Top of AVAILABLE DATA

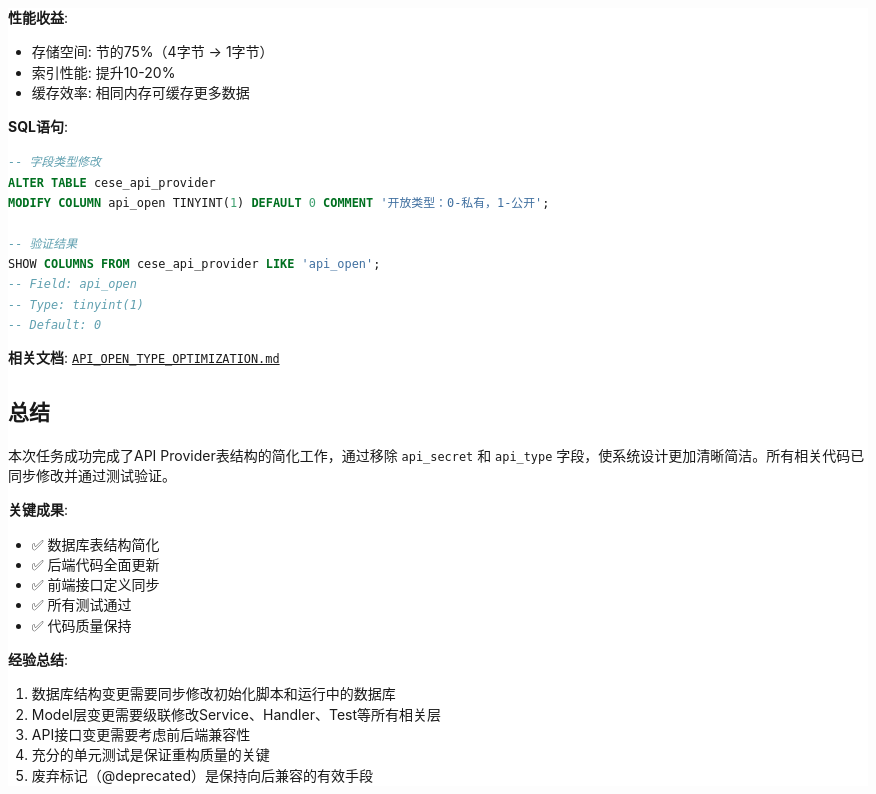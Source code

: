 **性能收益**:
- 存储空间: 节的75%（4字节 → 1字节）
- 索引性能: 提升10-20%
- 缓存效率: 相同内存可缓存更多数据

**SQL语句**:
```sql
-- 字段类型修改
ALTER TABLE cese_api_provider 
MODIFY COLUMN api_open TINYINT(1) DEFAULT 0 COMMENT '开放类型：0-私有，1-公开';

-- 验证结果
SHOW COLUMNS FROM cese_api_provider LIKE 'api_open';
-- Field: api_open
-- Type: tinyint(1)
-- Default: 0
```

**相关文档**: [`API_OPEN_TYPE_OPTIMIZATION.md`](./API_OPEN_TYPE_OPTIMIZATION.md)

## 总结

本次任务成功完成了API Provider表结构的简化工作，通过移除 `api_secret` 和 `api_type` 字段，使系统设计更加清晰简洁。所有相关代码已同步修改并通过测试验证。

**关键成果**:
- ✅ 数据库表结构简化
- ✅ 后端代码全面更新
- ✅ 前端接口定义同步
- ✅ 所有测试通过
- ✅ 代码质量保持

**经验总结**:
1. 数据库结构变更需要同步修改初始化脚本和运行中的数据库
2. Model层变更需要级联修改Service、Handler、Test等所有相关层
3. API接口变更需要考虑前后端兼容性
4. 充分的单元测试是保证重构质量的关键
5. 废弃标记（@deprecated）是保持向后兼容的有效手段
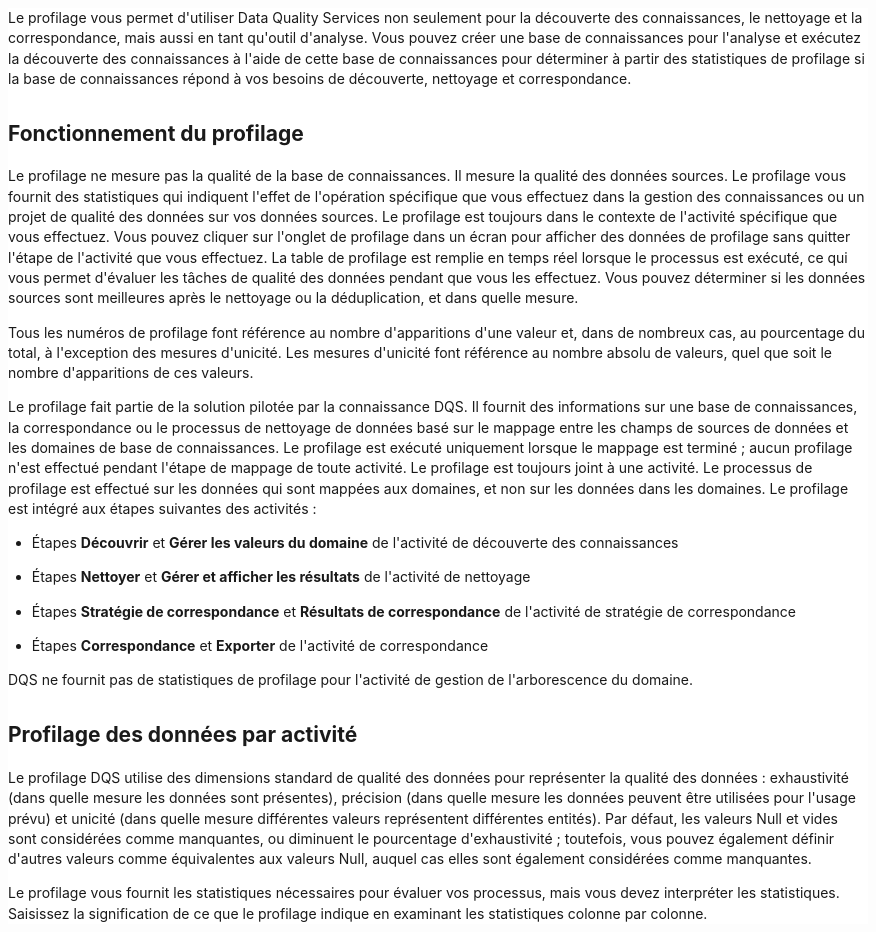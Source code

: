  Le profilage vous permet d'utiliser Data Quality Services non seulement pour la découverte des connaissances, le nettoyage et la correspondance, mais aussi en tant qu'outil d'analyse. Vous pouvez créer une base de connaissances pour l'analyse et exécutez la découverte des connaissances à l'aide de cette base de connaissances pour déterminer à partir des statistiques de profilage si la base de connaissances répond à vos besoins de découverte, nettoyage et correspondance.  
  
##  <a name="How"></a> Fonctionnement du profilage  
 Le profilage ne mesure pas la qualité de la base de connaissances. Il mesure la qualité des données sources. Le profilage vous fournit des statistiques qui indiquent l'effet de l'opération spécifique que vous effectuez dans la gestion des connaissances ou un projet de qualité des données sur vos données sources. Le profilage est toujours dans le contexte de l'activité spécifique que vous effectuez. Vous pouvez cliquer sur l'onglet de profilage dans un écran pour afficher des données de profilage sans quitter l'étape de l'activité que vous effectuez. La table de profilage est remplie en temps réel lorsque le processus est exécuté, ce qui vous permet d'évaluer les tâches de qualité des données pendant que vous les effectuez. Vous pouvez déterminer si les données sources sont meilleures après le nettoyage ou la déduplication, et dans quelle mesure.  
  
 Tous les numéros de profilage font référence au nombre d'apparitions d'une valeur et, dans de nombreux cas, au pourcentage du total, à l'exception des mesures d'unicité. Les mesures d'unicité font référence au nombre absolu de valeurs, quel que soit le nombre d'apparitions de ces valeurs.  
  
 Le profilage fait partie de la solution pilotée par la connaissance DQS. Il fournit des informations sur une base de connaissances, la correspondance ou le processus de nettoyage de données basé sur le mappage entre les champs de sources de données et les domaines de base de connaissances. Le profilage est exécuté uniquement lorsque le mappage est terminé ; aucun profilage n'est effectué pendant l'étape de mappage de toute activité. Le profilage est toujours joint à une activité. Le processus de profilage est effectué sur les données qui sont mappées aux domaines, et non sur les données dans les domaines. Le profilage est intégré aux étapes suivantes des activités :  
  
-   Étapes **Découvrir** et **Gérer les valeurs du domaine** de l'activité de découverte des connaissances  
  
-   Étapes **Nettoyer** et **Gérer et afficher les résultats** de l'activité de nettoyage  
  
-   Étapes **Stratégie de correspondance** et **Résultats de correspondance** de l'activité de stratégie de correspondance  
  
-   Étapes **Correspondance** et **Exporter** de l'activité de correspondance  
  
 DQS ne fournit pas de statistiques de profilage pour l'activité de gestion de l'arborescence du domaine.  
  
##  <a name="Activity"></a> Profilage des données par activité  
 Le profilage DQS utilise des dimensions standard de qualité des données pour représenter la qualité des données : exhaustivité (dans quelle mesure les données sont présentes), précision (dans quelle mesure les données peuvent être utilisées pour l'usage prévu) et unicité (dans quelle mesure différentes valeurs représentent différentes entités). Par défaut, les valeurs Null et vides sont considérées comme manquantes, ou diminuent le pourcentage d'exhaustivité ; toutefois, vous pouvez également définir d'autres valeurs comme équivalentes aux valeurs Null, auquel cas elles sont également considérées comme manquantes.  
  
 Le profilage vous fournit les statistiques nécessaires pour évaluer vos processus, mais vous devez interpréter les statistiques. Saisissez la signification de ce que le profilage indique en examinant les statistiques colonne par colonne.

Bottom of AVAILABLE DATA

### [PROBLEM STATEMENT]
Restate every line of the listing exactly. Pictures are not part of the copy.

### [TASK OUTPUT]
Source code

: **性能收益**:
- 存储空间: 节的75%（4字节 → 1字节）
- 索引性能: 提升10-20%
- 缓存效率: 相同内存可缓存更多数据

**SQL语句**:
```sql
-- 字段类型修改
ALTER TABLE cese_api_provider 
MODIFY COLUMN api_open TINYINT(1) DEFAULT 0 COMMENT '开放类型：0-私有，1-公开';

-- 验证结果
SHOW COLUMNS FROM cese_api_provider LIKE 'api_open';
-- Field: api_open
-- Type: tinyint(1)
-- Default: 0
```

**相关文档**: [`API_OPEN_TYPE_OPTIMIZATION.md`](./API_OPEN_TYPE_OPTIMIZATION.md)

## 总结

本次任务成功完成了API Provider表结构的简化工作，通过移除 `api_secret` 和 `api_type` 字段，使系统设计更加清晰简洁。所有相关代码已同步修改并通过测试验证。

**关键成果**:
- ✅ 数据库表结构简化
- ✅ 后端代码全面更新
- ✅ 前端接口定义同步
- ✅ 所有测试通过
- ✅ 代码质量保持

**经验总结**:
1. 数据库结构变更需要同步修改初始化脚本和运行中的数据库
2. Model层变更需要级联修改Service、Handler、Test等所有相关层
3. API接口变更需要考虑前后端兼容性
4. 充分的单元测试是保证重构质量的关键
5. 废弃标记（@deprecated）是保持向后兼容的有效手段
Source code

:  Le profilage vous permet d'utiliser Data Quality Services non seulement pour la découverte des connaissances, le nettoyage et la correspondance, mais aussi en tant qu'outil d'analyse. Vous pouvez créer une base de connaissances pour l'analyse et exécutez la découverte des connaissances à l'aide de cette base de connaissances pour déterminer à partir des statistiques de profilage si la base de connaissances répond à vos besoins de découverte, nettoyage et correspondance.  
  
##  <a name="How"></a> Fonctionnement du profilage  
 Le profilage ne mesure pas la qualité de la base de connaissances. Il mesure la qualité des données sources. Le profilage vous fournit des statistiques qui indiquent l'effet de l'opération spécifique que vous effectuez dans la gestion des connaissances ou un projet de qualité des données sur vos données sources. Le profilage est toujours dans le contexte de l'activité spécifique que vous effectuez. Vous pouvez cliquer sur l'onglet de profilage dans un écran pour afficher des données de profilage sans quitter l'étape de l'activité que vous effectuez. La table de profilage est remplie en temps réel lorsque le processus est exécuté, ce qui vous permet d'évaluer les tâches de qualité des données pendant que vous les effectuez. Vous pouvez déterminer si les données sources sont meilleures après le nettoyage ou la déduplication, et dans quelle mesure.  
  
 Tous les numéros de profilage font référence au nombre d'apparitions d'une valeur et, dans de nombreux cas, au pourcentage du total, à l'exception des mesures d'unicité. Les mesures d'unicité font référence au nombre absolu de valeurs, quel que soit le nombre d'apparitions de ces valeurs.  
  
 Le profilage fait partie de la solution pilotée par la connaissance DQS. Il fournit des informations sur une base de connaissances, la correspondance ou le processus de nettoyage de données basé sur le mappage entre les champs de sources de données et les domaines de base de connaissances. Le profilage est exécuté uniquement lorsque le mappage est terminé ; aucun profilage n'est effectué pendant l'étape de mappage de toute activité. Le profilage est toujours joint à une activité. Le processus de profilage est effectué sur les données qui sont mappées aux domaines, et non sur les données dans les domaines. Le profilage est intégré aux étapes suivantes des activités :  
  
-   Étapes **Découvrir** et **Gérer les valeurs du domaine** de l'activité de découverte des connaissances  
  
-   Étapes **Nettoyer** et **Gérer et afficher les résultats** de l'activité de nettoyage  
  
-   Étapes **Stratégie de correspondance** et **Résultats de correspondance** de l'activité de stratégie de correspondance  
  
-   Étapes **Correspondance** et **Exporter** de l'activité de correspondance  
  
 DQS ne fournit pas de statistiques de profilage pour l'activité de gestion de l'arborescence du domaine.  
  
##  <a name="Activity"></a> Profilage des données par activité  
 Le profilage DQS utilise des dimensions standard de qualité des données pour représenter la qualité des données : exhaustivité (dans quelle mesure les données sont présentes), précision (dans quelle mesure les données peuvent être utilisées pour l'usage prévu) et unicité (dans quelle mesure différentes valeurs représentent différentes entités). Par défaut, les valeurs Null et vides sont considérées comme manquantes, ou diminuent le pourcentage d'exhaustivité ; toutefois, vous pouvez également définir d'autres valeurs comme équivalentes aux valeurs Null, auquel cas elles sont également considérées comme manquantes.  
  
 Le profilage vous fournit les statistiques nécessaires pour évaluer vos processus, mais vous devez interpréter les statistiques. Saisissez la signification de ce que le profilage indique en examinant les statistiques colonne par colonne.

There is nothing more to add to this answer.